- **TASK BRIEF**:
Lines from the records below that contain the word "para" are to be copied out.

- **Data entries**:
━━━

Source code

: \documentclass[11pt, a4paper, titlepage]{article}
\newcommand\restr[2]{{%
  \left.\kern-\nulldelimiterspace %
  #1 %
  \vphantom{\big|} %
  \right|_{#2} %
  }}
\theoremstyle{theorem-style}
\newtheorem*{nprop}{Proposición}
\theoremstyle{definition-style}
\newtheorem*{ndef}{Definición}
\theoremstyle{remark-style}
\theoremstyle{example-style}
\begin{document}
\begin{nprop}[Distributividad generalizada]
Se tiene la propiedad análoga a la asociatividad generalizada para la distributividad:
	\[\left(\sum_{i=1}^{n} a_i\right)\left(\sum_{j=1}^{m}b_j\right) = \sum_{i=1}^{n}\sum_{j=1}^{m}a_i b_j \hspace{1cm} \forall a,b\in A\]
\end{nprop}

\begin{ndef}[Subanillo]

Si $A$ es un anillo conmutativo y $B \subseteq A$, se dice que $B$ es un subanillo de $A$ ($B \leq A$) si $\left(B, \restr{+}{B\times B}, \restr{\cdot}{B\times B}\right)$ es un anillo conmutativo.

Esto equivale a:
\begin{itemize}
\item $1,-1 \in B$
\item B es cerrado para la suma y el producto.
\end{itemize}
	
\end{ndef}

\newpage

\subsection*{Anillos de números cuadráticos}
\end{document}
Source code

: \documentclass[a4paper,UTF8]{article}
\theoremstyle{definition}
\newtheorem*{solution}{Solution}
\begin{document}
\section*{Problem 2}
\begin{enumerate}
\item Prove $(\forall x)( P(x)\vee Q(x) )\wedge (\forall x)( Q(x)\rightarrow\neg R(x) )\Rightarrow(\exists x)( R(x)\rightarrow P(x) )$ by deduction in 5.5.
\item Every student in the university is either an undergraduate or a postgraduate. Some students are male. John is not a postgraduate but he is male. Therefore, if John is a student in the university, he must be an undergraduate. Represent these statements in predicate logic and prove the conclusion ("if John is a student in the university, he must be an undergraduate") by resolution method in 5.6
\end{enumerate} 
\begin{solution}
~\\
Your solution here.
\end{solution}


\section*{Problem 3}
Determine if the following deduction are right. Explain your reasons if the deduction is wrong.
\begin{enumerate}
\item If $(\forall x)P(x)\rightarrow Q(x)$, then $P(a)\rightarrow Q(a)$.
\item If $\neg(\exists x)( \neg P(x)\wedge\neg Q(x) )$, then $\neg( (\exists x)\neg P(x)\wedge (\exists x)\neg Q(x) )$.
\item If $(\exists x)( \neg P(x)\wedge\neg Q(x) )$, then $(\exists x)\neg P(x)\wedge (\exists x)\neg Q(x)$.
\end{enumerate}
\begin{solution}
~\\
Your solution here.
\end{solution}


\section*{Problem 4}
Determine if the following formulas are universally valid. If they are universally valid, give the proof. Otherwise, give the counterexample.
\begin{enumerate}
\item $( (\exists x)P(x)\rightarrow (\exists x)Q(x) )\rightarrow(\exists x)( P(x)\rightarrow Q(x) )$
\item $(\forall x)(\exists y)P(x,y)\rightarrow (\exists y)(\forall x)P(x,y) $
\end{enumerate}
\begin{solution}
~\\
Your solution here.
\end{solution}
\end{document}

━━━

- **EXERCISE RESPONSE**:
Se tiene la propiedad análoga a la asociatividad generalizada para la distributividad:
\item B es cerrado para la suma y el producto.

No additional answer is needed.